Stored data:
*** Begin section ***

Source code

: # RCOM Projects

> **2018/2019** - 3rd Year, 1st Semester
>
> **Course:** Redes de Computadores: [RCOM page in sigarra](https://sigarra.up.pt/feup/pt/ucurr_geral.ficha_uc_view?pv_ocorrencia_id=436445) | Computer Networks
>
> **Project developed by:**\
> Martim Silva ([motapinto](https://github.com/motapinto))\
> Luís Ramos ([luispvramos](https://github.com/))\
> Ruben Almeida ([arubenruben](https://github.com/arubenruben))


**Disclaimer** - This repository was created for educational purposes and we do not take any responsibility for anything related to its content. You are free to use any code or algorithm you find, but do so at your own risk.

*** End section ***

**AIM OF THE TASK**
"code" is the string to look for; please copy every line of the records above where it appears.

**WRITTEN ANSWER**
Source code
**Disclaimer** - This repository was created for educational purposes and we do not take any responsibility for anything related to its content. You are free to use any code or algorithm you find, but do so at your own risk.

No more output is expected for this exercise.